Directions for this task –
Which lines have the string "Conjecture"? Copy all of them from the entries below.

Material provided –
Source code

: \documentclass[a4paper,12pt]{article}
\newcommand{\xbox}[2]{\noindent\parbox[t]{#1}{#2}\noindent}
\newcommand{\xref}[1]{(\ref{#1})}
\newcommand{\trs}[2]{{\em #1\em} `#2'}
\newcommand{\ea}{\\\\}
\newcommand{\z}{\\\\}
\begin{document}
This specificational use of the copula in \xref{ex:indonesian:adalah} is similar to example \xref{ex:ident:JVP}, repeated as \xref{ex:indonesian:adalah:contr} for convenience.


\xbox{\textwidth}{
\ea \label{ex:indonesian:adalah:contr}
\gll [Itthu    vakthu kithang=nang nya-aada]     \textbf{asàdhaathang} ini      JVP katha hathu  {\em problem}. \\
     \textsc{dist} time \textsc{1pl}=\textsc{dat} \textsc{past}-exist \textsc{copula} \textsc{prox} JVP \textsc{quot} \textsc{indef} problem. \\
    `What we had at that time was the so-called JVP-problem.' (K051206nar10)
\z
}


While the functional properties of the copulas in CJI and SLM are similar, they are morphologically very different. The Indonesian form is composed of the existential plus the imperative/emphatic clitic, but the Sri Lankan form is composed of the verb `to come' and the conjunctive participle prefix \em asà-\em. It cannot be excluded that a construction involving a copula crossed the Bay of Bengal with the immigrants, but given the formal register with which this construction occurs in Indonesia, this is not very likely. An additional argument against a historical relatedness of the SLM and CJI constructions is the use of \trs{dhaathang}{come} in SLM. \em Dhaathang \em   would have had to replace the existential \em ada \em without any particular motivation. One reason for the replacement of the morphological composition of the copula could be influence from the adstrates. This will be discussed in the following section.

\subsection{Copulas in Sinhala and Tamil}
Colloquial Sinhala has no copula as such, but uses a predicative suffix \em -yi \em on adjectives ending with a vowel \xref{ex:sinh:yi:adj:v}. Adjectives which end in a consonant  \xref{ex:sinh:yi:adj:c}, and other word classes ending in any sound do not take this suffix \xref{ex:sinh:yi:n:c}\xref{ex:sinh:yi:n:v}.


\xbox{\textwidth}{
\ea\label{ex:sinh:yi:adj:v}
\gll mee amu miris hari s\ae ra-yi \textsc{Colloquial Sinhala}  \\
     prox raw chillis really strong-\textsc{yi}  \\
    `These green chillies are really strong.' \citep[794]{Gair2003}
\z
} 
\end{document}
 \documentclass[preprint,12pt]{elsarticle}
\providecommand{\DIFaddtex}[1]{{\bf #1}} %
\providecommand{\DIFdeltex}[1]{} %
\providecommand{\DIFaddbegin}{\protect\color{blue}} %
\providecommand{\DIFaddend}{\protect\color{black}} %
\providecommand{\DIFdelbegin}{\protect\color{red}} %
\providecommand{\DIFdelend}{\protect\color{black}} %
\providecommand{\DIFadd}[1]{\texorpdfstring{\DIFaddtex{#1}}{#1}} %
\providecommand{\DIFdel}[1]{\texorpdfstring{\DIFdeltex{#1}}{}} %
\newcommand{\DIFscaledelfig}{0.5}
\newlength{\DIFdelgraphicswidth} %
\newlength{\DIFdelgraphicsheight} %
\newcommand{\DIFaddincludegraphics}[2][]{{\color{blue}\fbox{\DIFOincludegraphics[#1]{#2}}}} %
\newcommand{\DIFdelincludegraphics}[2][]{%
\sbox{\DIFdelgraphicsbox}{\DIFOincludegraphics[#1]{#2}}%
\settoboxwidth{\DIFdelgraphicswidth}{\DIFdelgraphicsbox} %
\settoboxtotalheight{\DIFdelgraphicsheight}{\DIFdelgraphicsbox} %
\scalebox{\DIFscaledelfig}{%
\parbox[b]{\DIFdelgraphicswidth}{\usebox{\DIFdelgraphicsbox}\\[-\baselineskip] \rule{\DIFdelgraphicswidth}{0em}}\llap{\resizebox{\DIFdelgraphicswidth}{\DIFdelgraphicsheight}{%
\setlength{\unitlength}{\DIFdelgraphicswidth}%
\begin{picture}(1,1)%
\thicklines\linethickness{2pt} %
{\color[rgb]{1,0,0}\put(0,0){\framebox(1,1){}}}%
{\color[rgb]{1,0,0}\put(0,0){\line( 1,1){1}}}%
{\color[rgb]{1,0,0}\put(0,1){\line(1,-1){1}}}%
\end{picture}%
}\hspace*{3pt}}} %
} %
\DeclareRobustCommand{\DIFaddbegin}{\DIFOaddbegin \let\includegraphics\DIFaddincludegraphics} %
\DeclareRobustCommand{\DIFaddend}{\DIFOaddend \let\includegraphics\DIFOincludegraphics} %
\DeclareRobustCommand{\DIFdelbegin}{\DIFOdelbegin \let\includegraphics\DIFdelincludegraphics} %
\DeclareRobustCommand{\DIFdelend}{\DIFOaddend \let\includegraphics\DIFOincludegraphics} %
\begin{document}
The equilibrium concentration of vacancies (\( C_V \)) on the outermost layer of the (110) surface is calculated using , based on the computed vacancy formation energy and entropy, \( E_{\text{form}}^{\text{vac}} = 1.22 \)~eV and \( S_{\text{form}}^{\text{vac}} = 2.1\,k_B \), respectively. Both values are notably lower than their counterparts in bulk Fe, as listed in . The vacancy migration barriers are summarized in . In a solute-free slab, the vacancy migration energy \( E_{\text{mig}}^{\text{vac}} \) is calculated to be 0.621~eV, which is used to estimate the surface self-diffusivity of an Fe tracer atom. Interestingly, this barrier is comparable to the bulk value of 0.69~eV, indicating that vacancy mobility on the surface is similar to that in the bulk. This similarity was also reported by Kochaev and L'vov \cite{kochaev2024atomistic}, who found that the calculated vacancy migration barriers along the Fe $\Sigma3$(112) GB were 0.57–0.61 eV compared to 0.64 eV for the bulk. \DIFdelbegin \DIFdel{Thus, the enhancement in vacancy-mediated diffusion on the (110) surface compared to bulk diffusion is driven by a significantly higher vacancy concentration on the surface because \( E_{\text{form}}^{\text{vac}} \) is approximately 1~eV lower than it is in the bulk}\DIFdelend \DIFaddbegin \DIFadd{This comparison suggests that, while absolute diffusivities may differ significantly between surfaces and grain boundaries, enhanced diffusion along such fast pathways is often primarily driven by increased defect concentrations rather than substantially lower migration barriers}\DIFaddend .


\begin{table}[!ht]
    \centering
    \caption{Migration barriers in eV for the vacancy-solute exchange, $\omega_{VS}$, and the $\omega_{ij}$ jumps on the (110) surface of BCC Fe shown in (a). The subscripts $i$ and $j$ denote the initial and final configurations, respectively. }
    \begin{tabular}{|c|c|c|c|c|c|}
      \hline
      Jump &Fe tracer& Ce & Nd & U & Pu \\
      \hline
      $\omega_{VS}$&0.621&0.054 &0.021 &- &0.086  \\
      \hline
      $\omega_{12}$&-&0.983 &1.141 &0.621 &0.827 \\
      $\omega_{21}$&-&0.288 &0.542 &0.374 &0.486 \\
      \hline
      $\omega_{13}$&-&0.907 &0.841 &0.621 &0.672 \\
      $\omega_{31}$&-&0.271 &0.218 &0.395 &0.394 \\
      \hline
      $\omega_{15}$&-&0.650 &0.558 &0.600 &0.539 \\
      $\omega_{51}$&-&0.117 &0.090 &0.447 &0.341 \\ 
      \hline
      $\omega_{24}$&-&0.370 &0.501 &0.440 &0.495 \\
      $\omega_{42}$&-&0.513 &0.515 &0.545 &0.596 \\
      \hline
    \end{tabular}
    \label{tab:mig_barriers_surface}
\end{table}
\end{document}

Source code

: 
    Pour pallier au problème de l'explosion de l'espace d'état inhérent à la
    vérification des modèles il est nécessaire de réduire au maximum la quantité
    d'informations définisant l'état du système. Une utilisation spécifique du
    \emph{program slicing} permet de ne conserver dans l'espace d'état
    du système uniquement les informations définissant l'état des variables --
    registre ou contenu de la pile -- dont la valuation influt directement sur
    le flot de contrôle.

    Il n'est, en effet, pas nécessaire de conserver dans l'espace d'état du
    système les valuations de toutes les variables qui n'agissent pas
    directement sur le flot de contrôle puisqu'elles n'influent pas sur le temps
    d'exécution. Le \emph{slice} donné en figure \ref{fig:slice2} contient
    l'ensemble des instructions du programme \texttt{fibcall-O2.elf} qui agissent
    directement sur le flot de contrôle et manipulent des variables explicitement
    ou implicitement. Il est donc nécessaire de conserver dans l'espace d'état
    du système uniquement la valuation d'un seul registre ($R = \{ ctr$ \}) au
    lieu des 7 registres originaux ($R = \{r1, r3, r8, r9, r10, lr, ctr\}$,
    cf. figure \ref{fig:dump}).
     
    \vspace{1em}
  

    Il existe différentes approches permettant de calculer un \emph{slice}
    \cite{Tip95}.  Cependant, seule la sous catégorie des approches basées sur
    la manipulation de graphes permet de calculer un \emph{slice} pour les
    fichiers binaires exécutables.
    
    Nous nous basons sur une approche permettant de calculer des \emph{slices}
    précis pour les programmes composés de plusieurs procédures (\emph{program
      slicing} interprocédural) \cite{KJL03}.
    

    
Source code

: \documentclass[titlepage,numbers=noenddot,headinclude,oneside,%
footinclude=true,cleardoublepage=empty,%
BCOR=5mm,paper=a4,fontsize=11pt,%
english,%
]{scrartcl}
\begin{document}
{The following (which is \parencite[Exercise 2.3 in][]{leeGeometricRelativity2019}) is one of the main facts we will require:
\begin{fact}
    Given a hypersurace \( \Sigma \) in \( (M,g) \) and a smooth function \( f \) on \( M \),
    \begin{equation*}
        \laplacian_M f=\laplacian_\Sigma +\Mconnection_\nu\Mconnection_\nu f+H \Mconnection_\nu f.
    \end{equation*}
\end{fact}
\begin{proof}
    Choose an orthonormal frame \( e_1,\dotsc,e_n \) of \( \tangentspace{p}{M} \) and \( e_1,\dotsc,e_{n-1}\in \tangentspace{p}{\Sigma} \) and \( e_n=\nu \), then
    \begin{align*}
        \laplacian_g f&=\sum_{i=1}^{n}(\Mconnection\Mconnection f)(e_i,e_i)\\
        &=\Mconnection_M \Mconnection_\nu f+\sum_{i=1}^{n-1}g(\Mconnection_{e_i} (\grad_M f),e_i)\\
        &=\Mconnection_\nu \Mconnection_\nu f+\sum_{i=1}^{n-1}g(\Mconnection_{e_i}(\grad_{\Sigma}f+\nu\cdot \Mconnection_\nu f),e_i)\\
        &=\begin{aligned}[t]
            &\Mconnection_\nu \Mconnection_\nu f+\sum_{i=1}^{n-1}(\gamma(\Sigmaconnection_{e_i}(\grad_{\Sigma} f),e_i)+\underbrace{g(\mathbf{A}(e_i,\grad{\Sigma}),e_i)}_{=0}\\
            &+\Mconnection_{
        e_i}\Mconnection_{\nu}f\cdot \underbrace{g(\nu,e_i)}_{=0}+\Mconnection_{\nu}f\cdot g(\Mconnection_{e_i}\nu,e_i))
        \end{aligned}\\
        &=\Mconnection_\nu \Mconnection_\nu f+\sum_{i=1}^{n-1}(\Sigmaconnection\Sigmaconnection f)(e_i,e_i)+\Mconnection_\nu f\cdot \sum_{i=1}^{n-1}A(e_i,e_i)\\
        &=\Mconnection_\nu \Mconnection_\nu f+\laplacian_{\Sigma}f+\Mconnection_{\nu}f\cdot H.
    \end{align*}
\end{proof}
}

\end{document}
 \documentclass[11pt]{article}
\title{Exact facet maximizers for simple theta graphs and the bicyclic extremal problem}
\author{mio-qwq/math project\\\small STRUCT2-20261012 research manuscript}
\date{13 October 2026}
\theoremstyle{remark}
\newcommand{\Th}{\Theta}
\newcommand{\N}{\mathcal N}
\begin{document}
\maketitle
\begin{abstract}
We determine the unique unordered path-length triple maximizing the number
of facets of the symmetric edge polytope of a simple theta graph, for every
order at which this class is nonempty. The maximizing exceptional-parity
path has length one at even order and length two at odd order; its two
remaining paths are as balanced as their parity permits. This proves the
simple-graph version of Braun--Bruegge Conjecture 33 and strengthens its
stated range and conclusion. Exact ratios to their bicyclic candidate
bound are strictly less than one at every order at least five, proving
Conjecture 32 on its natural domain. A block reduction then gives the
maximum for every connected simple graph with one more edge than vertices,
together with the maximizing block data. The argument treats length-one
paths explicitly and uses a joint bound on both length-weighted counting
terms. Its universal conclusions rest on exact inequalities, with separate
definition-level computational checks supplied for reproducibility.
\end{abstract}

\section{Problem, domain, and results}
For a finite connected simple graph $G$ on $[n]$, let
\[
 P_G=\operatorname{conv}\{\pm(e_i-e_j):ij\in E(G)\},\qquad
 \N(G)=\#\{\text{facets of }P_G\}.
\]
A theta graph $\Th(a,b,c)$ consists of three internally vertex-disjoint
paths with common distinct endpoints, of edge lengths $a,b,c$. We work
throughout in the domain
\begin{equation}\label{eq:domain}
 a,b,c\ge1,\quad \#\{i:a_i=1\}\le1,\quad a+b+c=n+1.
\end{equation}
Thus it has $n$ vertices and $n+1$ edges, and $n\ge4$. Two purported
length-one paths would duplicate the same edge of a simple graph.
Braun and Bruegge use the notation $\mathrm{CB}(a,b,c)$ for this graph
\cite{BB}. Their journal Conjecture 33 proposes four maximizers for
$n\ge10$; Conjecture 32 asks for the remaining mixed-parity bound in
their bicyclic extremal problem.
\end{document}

Answer box –
simple-graph version of Braun--Bruegge Conjecture 33 and strengthens its
Conjecture 32 on its natural domain. A block reduction then gives the
\cite{BB}. Their journal Conjecture 33 proposes four maximizers for
$n\ge10$; Conjecture 32 asks for the remaining mixed-parity bound in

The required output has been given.